[Task to complete]
Please reproduce all of the lines below, word for word and in full.

[Stored data]
_ _ _

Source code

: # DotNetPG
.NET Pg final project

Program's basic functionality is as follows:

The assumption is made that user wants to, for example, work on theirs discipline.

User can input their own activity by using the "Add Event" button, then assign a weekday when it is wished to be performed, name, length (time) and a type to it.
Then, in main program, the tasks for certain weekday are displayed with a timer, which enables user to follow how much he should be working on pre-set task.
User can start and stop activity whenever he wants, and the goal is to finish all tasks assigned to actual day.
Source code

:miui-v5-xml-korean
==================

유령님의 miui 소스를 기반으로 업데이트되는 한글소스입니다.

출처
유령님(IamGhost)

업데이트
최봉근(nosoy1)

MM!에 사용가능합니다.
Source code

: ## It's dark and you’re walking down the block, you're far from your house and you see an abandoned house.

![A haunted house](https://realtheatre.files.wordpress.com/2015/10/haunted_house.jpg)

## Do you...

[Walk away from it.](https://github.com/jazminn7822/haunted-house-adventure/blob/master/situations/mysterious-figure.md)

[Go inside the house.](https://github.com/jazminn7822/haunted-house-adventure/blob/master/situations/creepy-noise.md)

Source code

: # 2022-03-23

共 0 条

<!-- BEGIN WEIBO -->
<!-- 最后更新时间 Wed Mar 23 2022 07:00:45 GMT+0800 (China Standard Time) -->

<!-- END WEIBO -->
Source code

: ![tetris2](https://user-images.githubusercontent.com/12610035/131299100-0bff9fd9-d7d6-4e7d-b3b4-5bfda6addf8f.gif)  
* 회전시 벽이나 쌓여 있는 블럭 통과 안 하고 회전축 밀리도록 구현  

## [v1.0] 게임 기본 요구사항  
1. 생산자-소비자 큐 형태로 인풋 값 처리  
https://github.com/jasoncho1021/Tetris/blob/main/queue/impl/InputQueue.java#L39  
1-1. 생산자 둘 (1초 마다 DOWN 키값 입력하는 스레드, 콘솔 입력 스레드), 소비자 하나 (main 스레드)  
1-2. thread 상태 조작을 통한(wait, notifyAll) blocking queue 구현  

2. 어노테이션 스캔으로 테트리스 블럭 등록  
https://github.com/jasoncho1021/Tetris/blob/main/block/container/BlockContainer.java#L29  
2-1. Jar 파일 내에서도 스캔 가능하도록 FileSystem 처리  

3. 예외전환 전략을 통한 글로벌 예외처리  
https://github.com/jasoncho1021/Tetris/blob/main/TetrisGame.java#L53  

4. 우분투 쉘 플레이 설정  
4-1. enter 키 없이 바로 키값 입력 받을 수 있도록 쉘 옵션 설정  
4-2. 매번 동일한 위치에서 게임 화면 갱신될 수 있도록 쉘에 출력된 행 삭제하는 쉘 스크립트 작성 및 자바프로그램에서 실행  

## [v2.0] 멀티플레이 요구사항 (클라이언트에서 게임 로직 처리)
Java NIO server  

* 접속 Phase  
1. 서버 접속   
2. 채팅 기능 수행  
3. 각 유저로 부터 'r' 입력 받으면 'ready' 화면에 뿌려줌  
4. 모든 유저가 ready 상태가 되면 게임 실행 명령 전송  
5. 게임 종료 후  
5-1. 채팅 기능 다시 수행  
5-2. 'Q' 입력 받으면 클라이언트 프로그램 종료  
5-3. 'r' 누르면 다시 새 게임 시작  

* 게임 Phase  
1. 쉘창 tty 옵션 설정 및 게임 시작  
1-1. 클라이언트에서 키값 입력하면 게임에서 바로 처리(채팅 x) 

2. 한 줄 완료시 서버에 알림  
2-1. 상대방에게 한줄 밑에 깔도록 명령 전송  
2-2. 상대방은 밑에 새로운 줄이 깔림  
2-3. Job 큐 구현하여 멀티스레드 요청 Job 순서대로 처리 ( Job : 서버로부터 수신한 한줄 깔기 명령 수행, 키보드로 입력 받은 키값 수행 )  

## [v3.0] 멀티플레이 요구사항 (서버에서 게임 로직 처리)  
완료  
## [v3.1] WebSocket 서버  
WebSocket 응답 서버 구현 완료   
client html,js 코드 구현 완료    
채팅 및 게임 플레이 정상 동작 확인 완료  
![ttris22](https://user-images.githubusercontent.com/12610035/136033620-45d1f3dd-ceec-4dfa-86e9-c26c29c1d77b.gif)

_ _ _

[Response to this exercise]
Source code

: # DotNetPG
.NET Pg final project

Program's basic functionality is as follows:

The assumption is made that user wants to, for example, work on theirs discipline.

User can input their own activity by using the "Add Event" button, then assign a weekday when it is wished to be performed, name, length (time) and a type to it.
Then, in main program, the tasks for certain weekday are displayed with a timer, which enables user to follow how much he should be working on pre-set task.
User can start and stop activity whenever he wants, and the goal is to finish all tasks assigned to actual day.
Source code

:miui-v5-xml-korean
==================

유령님의 miui 소스를 기반으로 업데이트되는 한글소스입니다.

출처
유령님(IamGhost)

업데이트
최봉근(nosoy1)

MM!에 사용가능합니다.
Source code

: ## It's dark and you’re walking down the block, you're far from your house and you see an abandoned house.

![A haunted house](https://realtheatre.files.wordpress.com/2015/10/haunted_house.jpg)

## Do you...

[Walk away from it.](https://github.com/jazminn7822/haunted-house-adventure/blob/master/situations/mysterious-figure.md)

[Go inside the house.](https://github.com/jazminn7822/haunted-house-adventure/blob/master/situations/creepy-noise.md)

Source code

: # 2022-03-23

共 0 条

<!-- BEGIN WEIBO -->
<!-- 最后更新时间 Wed Mar 23 2022 07:00:45 GMT+0800 (China Standard Time) -->

<!-- END WEIBO -->
Source code

: ![tetris2](https://user-images.githubusercontent.com/12610035/131299100-0bff9fd9-d7d6-4e7d-b3b4-5bfda6addf8f.gif)  
* 회전시 벽이나 쌓여 있는 블럭 통과 안 하고 회전축 밀리도록 구현  

## [v1.0] 게임 기본 요구사항  
1. 생산자-소비자 큐 형태로 인풋 값 처리  
https://github.com/jasoncho1021/Tetris/blob/main/queue/impl/InputQueue.java#L39  
1-1. 생산자 둘 (1초 마다 DOWN 키값 입력하는 스레드, 콘솔 입력 스레드), 소비자 하나 (main 스레드)  
1-2. thread 상태 조작을 통한(wait, notifyAll) blocking queue 구현  

2. 어노테이션 스캔으로 테트리스 블럭 등록  
https://github.com/jasoncho1021/Tetris/blob/main/block/container/BlockContainer.java#L29  
2-1. Jar 파일 내에서도 스캔 가능하도록 FileSystem 처리  

3. 예외전환 전략을 통한 글로벌 예외처리  
https://github.com/jasoncho1021/Tetris/blob/main/TetrisGame.java#L53  

4. 우분투 쉘 플레이 설정  
4-1. enter 키 없이 바로 키값 입력 받을 수 있도록 쉘 옵션 설정  
4-2. 매번 동일한 위치에서 게임 화면 갱신될 수 있도록 쉘에 출력된 행 삭제하는 쉘 스크립트 작성 및 자바프로그램에서 실행  

## [v2.0] 멀티플레이 요구사항 (클라이언트에서 게임 로직 처리)
Java NIO server  

* 접속 Phase  
1. 서버 접속   
2. 채팅 기능 수행  
3. 각 유저로 부터 'r' 입력 받으면 'ready' 화면에 뿌려줌  
4. 모든 유저가 ready 상태가 되면 게임 실행 명령 전송  
5. 게임 종료 후  
5-1. 채팅 기능 다시 수행  
5-2. 'Q' 입력 받으면 클라이언트 프로그램 종료  
5-3. 'r' 누르면 다시 새 게임 시작  

* 게임 Phase  
1. 쉘창 tty 옵션 설정 및 게임 시작  
1-1. 클라이언트에서 키값 입력하면 게임에서 바로 처리(채팅 x) 

2. 한 줄 완료시 서버에 알림  
2-1. 상대방에게 한줄 밑에 깔도록 명령 전송  
2-2. 상대방은 밑에 새로운 줄이 깔림  
2-3. Job 큐 구현하여 멀티스레드 요청 Job 순서대로 처리 ( Job : 서버로부터 수신한 한줄 깔기 명령 수행, 키보드로 입력 받은 키값 수행 )  

## [v3.0] 멀티플레이 요구사항 (서버에서 게임 로직 처리)  
완료  
## [v3.1] WebSocket 서버  
WebSocket 응답 서버 구현 완료   
client html,js 코드 구현 완료    
채팅 및 게임 플레이 정상 동작 확인 완료  
![ttris22](https://user-images.githubusercontent.com/12610035/136033620-45d1f3dd-ceec-4dfa-86e9-c26c29c1d77b.gif)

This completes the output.